= Given data =
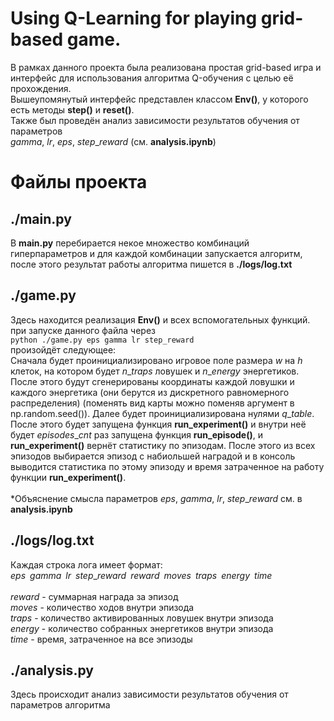 Using Q-Learning for playing grid-based game.
 =======================
 
 В рамках данного проекта была реализована простая grid-based игра и интерфейс для использования алгоритма Q-обучения c целью её прохождения.\
 Вышеупомянутый интерфейс представлен классом **Env()**, у которого есть методы **step()** и **reset()**. \
 Также был проведён анализ зависимости результатов обучения от параметров \
$gamma$, $lr$, $eps$, $step\_reward$ (см. **analysis.ipynb**)


Файлы проекта
=============


./main.py
-----------
В **main.py** перебирается некое множество комбинаций гиперпараметров и для каждой комбинации запускается алгоритм, после этого результат работы алгоритма пишется в **./logs/log.txt**

./game.py
-----------
Здесь находится реализация **Env()** и всех вспомогательных функций.\
при запуске данного файла через\
`python ./game.py eps gamma lr step_reward`\
произойдёт следующее:\
Сначала будет проинициализировано игровое поле размера $w$ на $h$ клеток,
на котором будет $n\_traps$ ловушек и $n\_energy$ энергетиков. После этого будут сгенерированы координаты каждой ловушки и каждого энергетика (они берутся из дискретного равномерного распределения) (поменять вид карты можно поменяв аргумент в np.random.seed()). Далее будет проинициализирована нулями $q\_table$.
После этого будет запущена функция **run\_experiment()** и внутри неё будет $episodes\_cnt$ раз запущена функция **run\_episode()**, и **run\_experiment()** вернёт статистику по эпизодам. После этого из всех эпизодов выбирается эпизод с набиольшей наградой и в консоль выводится статистика по этому эпизоду и время затраченное на работу функции **run\_experiment()**.\
\
*Объяснение смысла параметров $eps$, $gamma$, $lr$, $step\_reward$ см. в **analysis.ipynb**



./logs/log.txt
---------------
Каждая строка лога имеет формат:\
$eps \, \, \, gamma \, \, \, lr \, \, \, step\_reward \, \, \, reward \, \, \, moves \, \, \, traps  \, \, \,energy \, \, \, time$\
\
$reward$ - суммарная награда за эпизод\
$moves$ - количество ходов внутри эпизода\
$traps$ - количество активированных ловушек внутри эпизода\
$energy$ - количество собранных энергетиков внутри эпизода\
$time$ - время, затраченное на все эпизоды


./analysis.py
-----------
Здесь происходит анализ зависимости результатов обучения от параметров алгоритма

= Problem description =
Reproduce word for word the material above, starting with the line that has "Здесь находится реализация" and stopping after the line that has "на котором будет".

= Response =
Здесь находится реализация **Env()** и всех вспомогательных функций.\
при запуске данного файла через\
`python ./game.py eps gamma lr step_reward`\
произойдёт следующее:\
Сначала будет проинициализировано игровое поле размера $w$ на $h$ клеток,
на котором будет $n\_traps$ ловушек и $n\_energy$ энергетиков. После этого будут сгенерированы координаты каждой ловушки и каждого энергетика (они берутся из дискретного равномерного распределения) (поменять вид карты можно поменяв аргумент в np.random.seed()). Далее будет проинициализирована нулями $q\_table$.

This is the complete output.